Supplied records »
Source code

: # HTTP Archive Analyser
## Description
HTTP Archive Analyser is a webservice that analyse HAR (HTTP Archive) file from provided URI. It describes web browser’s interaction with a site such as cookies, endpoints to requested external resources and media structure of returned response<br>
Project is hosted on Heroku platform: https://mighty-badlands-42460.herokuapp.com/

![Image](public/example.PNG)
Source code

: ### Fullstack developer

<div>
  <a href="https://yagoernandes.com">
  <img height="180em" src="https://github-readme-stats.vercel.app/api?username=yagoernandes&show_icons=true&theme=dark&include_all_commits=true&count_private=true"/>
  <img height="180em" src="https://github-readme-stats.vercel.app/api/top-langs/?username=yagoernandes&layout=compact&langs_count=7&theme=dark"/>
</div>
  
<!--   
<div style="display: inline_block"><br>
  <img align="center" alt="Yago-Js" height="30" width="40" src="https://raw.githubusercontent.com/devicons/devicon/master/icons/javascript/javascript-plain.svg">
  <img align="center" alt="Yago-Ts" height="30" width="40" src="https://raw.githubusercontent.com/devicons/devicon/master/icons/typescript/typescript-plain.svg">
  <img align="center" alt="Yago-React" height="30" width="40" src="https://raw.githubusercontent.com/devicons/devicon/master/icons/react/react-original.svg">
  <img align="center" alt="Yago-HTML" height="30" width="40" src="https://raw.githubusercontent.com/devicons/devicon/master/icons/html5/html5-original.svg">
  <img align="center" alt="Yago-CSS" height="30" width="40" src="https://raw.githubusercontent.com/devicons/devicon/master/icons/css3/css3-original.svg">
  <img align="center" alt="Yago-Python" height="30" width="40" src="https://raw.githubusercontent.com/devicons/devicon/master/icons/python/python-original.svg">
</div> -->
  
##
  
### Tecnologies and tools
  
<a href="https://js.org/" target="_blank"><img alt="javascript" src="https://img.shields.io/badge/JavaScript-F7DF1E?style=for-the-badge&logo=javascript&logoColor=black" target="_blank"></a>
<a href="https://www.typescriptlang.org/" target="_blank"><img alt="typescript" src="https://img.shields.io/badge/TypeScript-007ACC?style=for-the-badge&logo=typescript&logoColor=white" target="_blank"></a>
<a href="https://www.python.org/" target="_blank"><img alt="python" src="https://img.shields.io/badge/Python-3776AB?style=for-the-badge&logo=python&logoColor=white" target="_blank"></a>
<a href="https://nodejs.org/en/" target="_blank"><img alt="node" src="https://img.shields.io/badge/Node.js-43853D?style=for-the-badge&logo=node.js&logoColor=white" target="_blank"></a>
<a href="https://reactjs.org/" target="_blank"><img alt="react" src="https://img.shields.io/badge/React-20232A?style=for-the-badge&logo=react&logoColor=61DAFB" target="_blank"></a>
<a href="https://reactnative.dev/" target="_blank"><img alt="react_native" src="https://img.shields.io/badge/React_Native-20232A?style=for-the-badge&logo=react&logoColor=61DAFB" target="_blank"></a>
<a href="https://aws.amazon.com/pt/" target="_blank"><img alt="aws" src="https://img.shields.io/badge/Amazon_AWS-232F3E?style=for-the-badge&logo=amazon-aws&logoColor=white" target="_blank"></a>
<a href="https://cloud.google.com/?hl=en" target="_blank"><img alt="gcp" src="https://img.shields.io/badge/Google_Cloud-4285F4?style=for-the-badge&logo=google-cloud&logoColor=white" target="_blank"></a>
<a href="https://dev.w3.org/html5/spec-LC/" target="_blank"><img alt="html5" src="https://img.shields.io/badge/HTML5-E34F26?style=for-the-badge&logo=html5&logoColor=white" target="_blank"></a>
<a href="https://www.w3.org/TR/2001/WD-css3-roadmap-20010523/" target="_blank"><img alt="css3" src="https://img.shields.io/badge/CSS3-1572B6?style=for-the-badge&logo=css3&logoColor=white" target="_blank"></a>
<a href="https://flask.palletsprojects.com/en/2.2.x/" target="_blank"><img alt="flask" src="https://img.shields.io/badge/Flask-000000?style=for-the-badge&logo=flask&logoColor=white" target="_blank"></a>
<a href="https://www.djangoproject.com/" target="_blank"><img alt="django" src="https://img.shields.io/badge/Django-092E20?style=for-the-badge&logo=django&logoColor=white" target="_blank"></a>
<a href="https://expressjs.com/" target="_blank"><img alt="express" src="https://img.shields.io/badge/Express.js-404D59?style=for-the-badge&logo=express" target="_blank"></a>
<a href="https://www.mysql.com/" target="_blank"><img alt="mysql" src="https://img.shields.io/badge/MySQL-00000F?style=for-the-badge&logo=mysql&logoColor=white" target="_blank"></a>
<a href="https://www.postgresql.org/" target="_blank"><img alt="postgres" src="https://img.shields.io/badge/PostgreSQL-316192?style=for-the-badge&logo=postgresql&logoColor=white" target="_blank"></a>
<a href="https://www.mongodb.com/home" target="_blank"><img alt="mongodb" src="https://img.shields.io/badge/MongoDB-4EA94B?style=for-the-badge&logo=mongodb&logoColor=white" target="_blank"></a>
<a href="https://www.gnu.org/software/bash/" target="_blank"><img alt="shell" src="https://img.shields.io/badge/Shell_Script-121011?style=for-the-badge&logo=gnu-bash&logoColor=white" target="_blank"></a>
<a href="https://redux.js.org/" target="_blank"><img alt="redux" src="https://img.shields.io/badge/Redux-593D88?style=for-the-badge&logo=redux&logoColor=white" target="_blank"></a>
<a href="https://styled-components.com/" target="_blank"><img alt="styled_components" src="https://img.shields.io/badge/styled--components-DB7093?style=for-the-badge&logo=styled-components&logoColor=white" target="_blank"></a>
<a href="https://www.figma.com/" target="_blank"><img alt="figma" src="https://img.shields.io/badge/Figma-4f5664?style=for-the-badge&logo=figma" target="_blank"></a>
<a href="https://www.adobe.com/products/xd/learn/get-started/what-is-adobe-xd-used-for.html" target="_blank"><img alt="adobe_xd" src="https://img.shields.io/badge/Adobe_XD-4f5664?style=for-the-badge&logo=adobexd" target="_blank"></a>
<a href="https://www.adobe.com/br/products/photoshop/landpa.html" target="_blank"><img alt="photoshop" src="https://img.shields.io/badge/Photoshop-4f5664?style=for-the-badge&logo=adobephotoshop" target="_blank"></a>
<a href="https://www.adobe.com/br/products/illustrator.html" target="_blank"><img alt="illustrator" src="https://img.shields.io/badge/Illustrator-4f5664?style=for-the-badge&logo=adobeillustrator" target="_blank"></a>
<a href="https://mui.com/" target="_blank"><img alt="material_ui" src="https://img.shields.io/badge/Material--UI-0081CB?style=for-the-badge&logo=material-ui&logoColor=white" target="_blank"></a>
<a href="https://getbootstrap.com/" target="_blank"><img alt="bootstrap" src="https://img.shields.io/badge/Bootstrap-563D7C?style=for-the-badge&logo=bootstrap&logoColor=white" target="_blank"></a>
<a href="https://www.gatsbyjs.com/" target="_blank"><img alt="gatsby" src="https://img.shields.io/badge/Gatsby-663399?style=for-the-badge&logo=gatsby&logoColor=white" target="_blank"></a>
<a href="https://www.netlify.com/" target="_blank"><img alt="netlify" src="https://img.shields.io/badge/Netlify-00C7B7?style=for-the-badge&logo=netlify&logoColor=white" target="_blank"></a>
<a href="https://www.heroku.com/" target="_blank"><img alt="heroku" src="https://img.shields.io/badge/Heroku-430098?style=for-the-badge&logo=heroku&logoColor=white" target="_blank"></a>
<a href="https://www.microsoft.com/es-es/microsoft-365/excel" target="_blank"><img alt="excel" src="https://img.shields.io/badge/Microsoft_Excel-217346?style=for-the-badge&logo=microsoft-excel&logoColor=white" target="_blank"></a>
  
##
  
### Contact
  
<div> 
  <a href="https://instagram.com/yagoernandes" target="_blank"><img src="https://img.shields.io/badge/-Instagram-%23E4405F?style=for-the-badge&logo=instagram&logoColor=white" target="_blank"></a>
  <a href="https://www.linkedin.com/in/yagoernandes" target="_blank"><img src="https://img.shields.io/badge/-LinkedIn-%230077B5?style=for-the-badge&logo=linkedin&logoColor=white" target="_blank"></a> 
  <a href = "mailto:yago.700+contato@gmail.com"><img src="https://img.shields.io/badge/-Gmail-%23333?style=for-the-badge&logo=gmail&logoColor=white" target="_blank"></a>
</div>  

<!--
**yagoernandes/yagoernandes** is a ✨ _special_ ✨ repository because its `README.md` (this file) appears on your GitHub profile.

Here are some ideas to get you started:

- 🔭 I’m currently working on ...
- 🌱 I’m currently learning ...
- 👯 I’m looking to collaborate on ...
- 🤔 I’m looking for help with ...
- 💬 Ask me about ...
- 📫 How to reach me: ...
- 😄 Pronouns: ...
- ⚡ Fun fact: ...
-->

Task to complete »
What are the lines above, starting at the one with "your GitHub profile." and ending at the one with "- 🌱 I’m currently learning ..."? Give them again exactly, and only them.

Exercise solution »
**yagoernandes/yagoernandes** is a ✨ _special_ ✨ repository because its `README.md` (this file) appears on your GitHub profile.

Here are some ideas to get you started:

- 🔭 I’m currently working on ...
- 🌱 I’m currently learning ...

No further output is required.